6. A practical pattern you need in almost any service
A worker pool with proper shutdown.
type Pool struct {
jobs chan int
quit chan struct{}
}
func (p *Pool) worker() {
for {
select {
case j := <-p.jobs:
_ = j
case <-p.quit:
return
}
}
}
Channels guarantee publication of values and clean shutdown semantics.
7. A tiny test every project should have
Race detector is your friend.
func TestRace(t *testing.T) {
var x int
done := make(chan bool)
go func() {
x++
done <- true
}()
go func() {
x++
done <- true
}()
<-done
<-done
}
Run:
go test -race
The race detector instruments your code and tracks all memory accesses. It will catch data races that only appear under specific timing conditions.

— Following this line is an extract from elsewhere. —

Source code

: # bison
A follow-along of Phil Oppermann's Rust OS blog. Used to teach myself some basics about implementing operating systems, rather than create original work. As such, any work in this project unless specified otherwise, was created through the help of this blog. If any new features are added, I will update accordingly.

If you don’t write such tests — you will find the races in production.
8. The main takeaway
The Go memory model boils down to one simple rule:
If two goroutines access the same memory concurrently and there’s no synchronization, Go guarantees nothing.
This isn’t a compiler flaw. It’s how every fast system works.
Synchronization isn’t overhead. It’s control.
9. If you want to dig deeper
The official Go memory model documentation is here: https://go.dev/ref/mem
For practical examples, including lock-free structures, race tests, and advanced patterns, check out the Go source code itself — particularly sync/atomic and sync package tests.